> [Problem statement] Output the lines of the records exactly, from the first through the one containing "- Ein TN steht in der Mitte des Kreises.". Omit all pictures.

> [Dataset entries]

=== Section Start ===

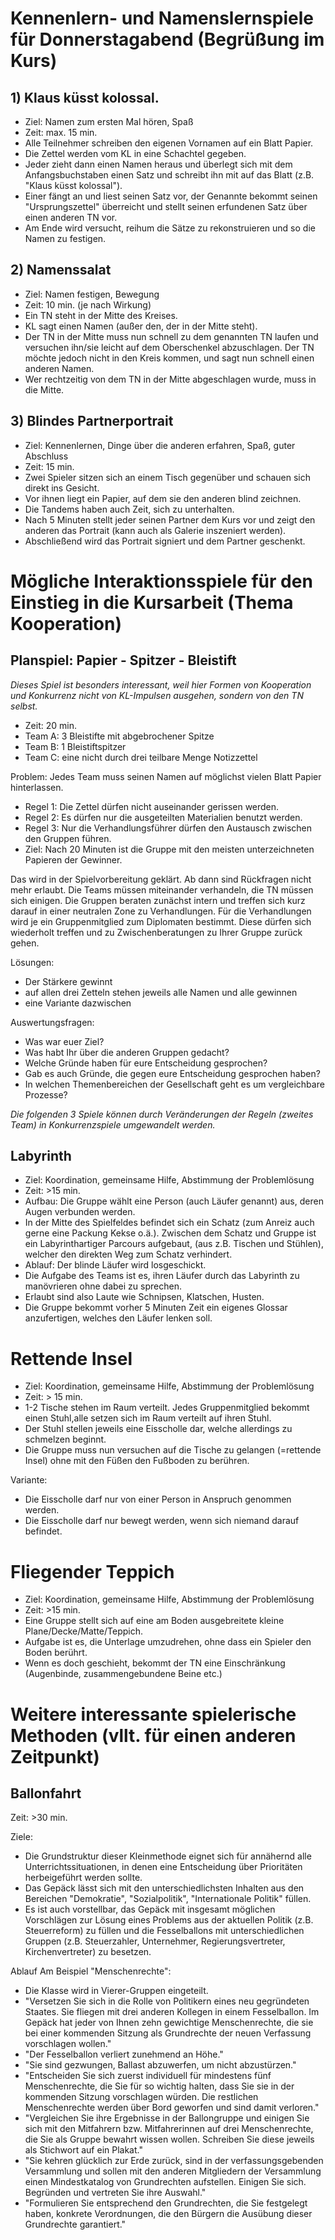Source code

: # Kennenlern- und Namenslernspiele für Donnerstagabend (Begrüßung im Kurs)


## 1) Klaus küsst kolossal.

- Ziel: Namen zum ersten Mal hören, Spaß
- Zeit: max. 15 min.
- Alle Teilnehmer schreiben den eigenen Vornamen auf ein Blatt Papier.
- Die Zettel werden vom KL in eine Schachtel gegeben.
- Jeder zieht dann einen Namen heraus und überlegt sich mit dem Anfangsbuchstaben einen Satz und schreibt ihn mit auf das Blatt (z.B. "Klaus küsst kolossal").
- Einer fängt an und liest seinen Satz vor, der Genannte bekommt seinen "Ursprungszettel" überreicht und stellt seinen erfundenen Satz über einen anderen TN vor.
- Am Ende wird versucht, reihum die Sätze zu rekonstruieren und so die Namen zu festigen.


## 2) Namenssalat

- Ziel: Namen festigen, Bewegung
- Zeit: 10 min. (je nach Wirkung)
- Ein TN steht in der Mitte des Kreises.
- KL sagt einen Namen (außer den, der in der Mitte steht).
- Der TN in der Mitte muss nun schnell zu dem genannten TN laufen und versuchen ihn/sie leicht auf dem Oberschenkel abzuschlagen.
 Der TN möchte jedoch nicht in den Kreis kommen, und sagt nun schnell einen anderen Namen.
- Wer rechtzeitig von dem TN in der Mitte abgeschlagen wurde, muss in die Mitte.


## 3) Blindes Partnerportrait

- Ziel: Kennenlernen, Dinge über die anderen erfahren, Spaß, guter Abschluss
- Zeit: 15 min.
- Zwei Spieler sitzen sich an einem Tisch gegenüber und schauen sich direkt ins Gesicht.
- Vor ihnen liegt ein Papier, auf dem sie den anderen blind zeichnen.
- Die Tandems haben auch Zeit, sich zu unterhalten.
- Nach 5 Minuten stellt jeder seinen Partner dem Kurs vor und zeigt den anderen das Portrait (kann auch als Galerie inszeniert werden).
- Abschließend wird das Portrait signiert und dem Partner geschenkt.



# Mögliche Interaktionsspiele für den Einstieg in die Kursarbeit (Thema Kooperation)


## Planspiel: Papier - Spitzer - Bleistift

*Dieses Spiel ist besonders interessant, weil hier Formen von Kooperation und Konkurrenz nicht von KL-Impulsen ausgehen, sondern von den TN selbst.*

- Zeit: 20 min.
- Team A:  3 Bleistifte mit abgebrochener Spitze
- Team B: 1 Bleistiftspitzer
- Team C: eine nicht durch drei teilbare Menge Notizzettel

Problem: Jedes Team muss seinen Namen auf möglichst vielen Blatt Papier hinterlassen.

- Regel 1: Die Zettel dürfen nicht auseinander gerissen werden.
- Regel 2: Es dürfen nur die ausgeteilten Materialien benutzt werden.
- Regel 3: Nur die Verhandlungsführer dürfen den Austausch zwischen den Gruppen führen.
- Ziel: Nach 20 Minuten ist die Gruppe mit den meisten unterzeichneten Papieren der Gewinner.

Das wird in der Spielvorbereitung geklärt.
Ab dann sind Rückfragen nicht mehr erlaubt.
Die Teams müssen miteinander verhandeln, die TN müssen sich einigen.
Die Gruppen beraten zunächst intern und treffen sich kurz darauf in einer neutralen Zone zu Verhandlungen.
Für die Verhandlungen wird je ein Gruppenmitglied zum Diplomaten bestimmt.
Diese dürfen sich wiederholt treffen und zu Zwischenberatungen zu Ihrer Gruppe zurück gehen.

Lösungen:
- Der Stärkere gewinnt
- auf allen drei Zetteln stehen jeweils alle Namen und alle gewinnen
- eine Variante dazwischen

Auswertungsfragen:
- Was war euer Ziel?
- Was habt Ihr über die anderen Gruppen gedacht?
- Welche Gründe haben für eure Entscheidung gesprochen?
- Gab es auch Gründe, die gegen eure Entscheidung gesprochen haben?
- In welchen Themenbereichen der Gesellschaft geht es um vergleichbare Prozesse?



*Die folgenden 3 Spiele können durch Veränderungen der Regeln (zweites Team) in Konkurrenzspiele umgewandelt werden.*


## Labyrinth

- Ziel: Koordination, gemeinsame Hilfe, Abstimmung der Problemlösung
- Zeit: >15 min.
- Aufbau: Die Gruppe wählt eine Person (auch Läufer genannt) aus, deren Augen verbunden werden.
- In der Mitte des Spielfeldes befindet sich ein Schatz (zum Anreiz auch gerne eine Packung Kekse o.ä.). Zwischen dem Schatz und Gruppe ist ein Labyrinthartiger Parcours aufgebaut, (aus z.B. Tischen und Stühlen), welcher den direkten Weg zum Schatz verhindert.
- Ablauf: Der blinde Läufer wird losgeschickt.
- Die Aufgabe des Teams ist es, ihren Läufer durch das Labyrinth zu manövrieren ohne dabei zu sprechen.
- Erlaubt sind also Laute wie Schnipsen, Klatschen, Husten.
- Die Gruppe bekommt vorher 5 Minuten Zeit ein eigenes Glossar anzufertigen, welches den Läufer lenken soll.


# Rettende Insel

- Ziel: Koordination, gemeinsame Hilfe, Abstimmung der Problemlösung
- Zeit: > 15 min.
- 1-2 Tische stehen im Raum verteilt. Jedes Gruppenmitglied bekommt einen Stuhl,alle setzen sich im Raum verteilt auf ihren Stuhl.
- Der Stuhl stellen jeweils eine Eisscholle dar, welche allerdings zu schmelzen beginnt.
- Die Gruppe muss nun versuchen auf die Tische zu gelangen (=rettende Insel) ohne mit den Füßen den Fußboden zu berühren.

Variante:
- Die Eisscholle darf nur von einer Person in Anspruch genommen werden.
- Die Eisscholle darf nur bewegt werden, wenn sich niemand darauf befindet.


# Fliegender Teppich

- Ziel: Koordination, gemeinsame Hilfe, Abstimmung der Problemlösung
- Zeit: >15 min.
- Eine Gruppe stellt sich auf eine am Boden ausgebreitete kleine Plane/Decke/Matte/Teppich.
- Aufgabe ist es, die Unterlage umzudrehen, ohne dass ein Spieler den Boden berührt.
- Wenn es doch geschieht, bekommt der TN eine Einschränkung (Augenbinde, zusammengebundene Beine etc.)


# Weitere interessante spielerische Methoden (vllt. für einen anderen Zeitpunkt)


## Ballonfahrt

Zeit: >30 min.

Ziele:
- Die Grundstruktur dieser Kleinmethode eignet sich für annähernd alle Unterrichtssituationen, in denen eine Entscheidung über Prioritäten herbeigeführt werden sollte.
- Das Gepäck lässt sich mit den unterschiedlichsten Inhalten aus den Bereichen "Demokratie", "Sozialpolitik", "Internationale Politik" füllen.
- Es ist auch vorstellbar, das Gepäck mit insgesamt möglichen Vorschlägen zur Lösung eines Problems aus der aktuellen Politik (z.B. Steuerreform) zu füllen und die Fesselballons mit unterschiedlichen Gruppen (z.B. Steuerzahler, Unternehmer, Regierungsvertreter, Kirchenvertreter) zu besetzen.


Ablauf Am Beispiel "Menschenrechte":

- Die Klasse wird in Vierer-Gruppen eingeteilt.
- "Versetzen Sie sich in die Rolle von Politikern eines neu gegründeten Staates. Sie fliegen mit drei anderen Kollegen in einem Fesselballon. Im Gepäck hat jeder von Ihnen zehn gewichtige Menschenrechte, die sie bei einer kommenden Sitzung als Grundrechte der neuen Verfassung vorschlagen wollen."
- "Der Fesselballon verliert zunehmend an Höhe."
- "Sie sind gezwungen, Ballast abzuwerfen, um nicht abzustürzen."
- "Entscheiden Sie sich zuerst individuell für mindestens fünf Menschenrechte, die Sie für so wichtig halten, dass Sie sie in der kommenden Sitzung vorschlagen würden. Die restlichen Menschenrechte werden über Bord geworfen und sind damit verloren."
- "Vergleichen Sie ihre Ergebnisse in der Ballongruppe und einigen Sie sich mit den Mitfahrern bzw. Mitfahrerinnen auf drei Menschenrechte, die Sie als Gruppe bewahrt wissen wollen. Schreiben Sie diese jeweils als Stichwort auf ein Plakat."
- "Sie kehren glücklich zur Erde zurück, sind in der verfassungsgebenden Versammlung und sollen mit den anderen Mitgliedern der Versammlung einen Mindestkatalog von Grundrechten aufstellen. Einigen Sie sich. Begründen und vertreten Sie ihre Auswahl."
- "Formulieren Sie entsprechend den Grundrechten, die Sie festgelegt haben, konkrete Verordnungen, die den Bürgern die Ausübung dieser Grundrechte garantiert."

=== Section End ===

> [Exercise output]
Source code

: # Kennenlern- und Namenslernspiele für Donnerstagabend (Begrüßung im Kurs)


## 1) Klaus küsst kolossal.

- Ziel: Namen zum ersten Mal hören, Spaß
- Zeit: max. 15 min.
- Alle Teilnehmer schreiben den eigenen Vornamen auf ein Blatt Papier.
- Die Zettel werden vom KL in eine Schachtel gegeben.
- Jeder zieht dann einen Namen heraus und überlegt sich mit dem Anfangsbuchstaben einen Satz und schreibt ihn mit auf das Blatt (z.B. "Klaus küsst kolossal").
- Einer fängt an und liest seinen Satz vor, der Genannte bekommt seinen "Ursprungszettel" überreicht und stellt seinen erfundenen Satz über einen anderen TN vor.
- Am Ende wird versucht, reihum die Sätze zu rekonstruieren und so die Namen zu festigen.


## 2) Namenssalat

- Ziel: Namen festigen, Bewegung
- Zeit: 10 min. (je nach Wirkung)
- Ein TN steht in der Mitte des Kreises.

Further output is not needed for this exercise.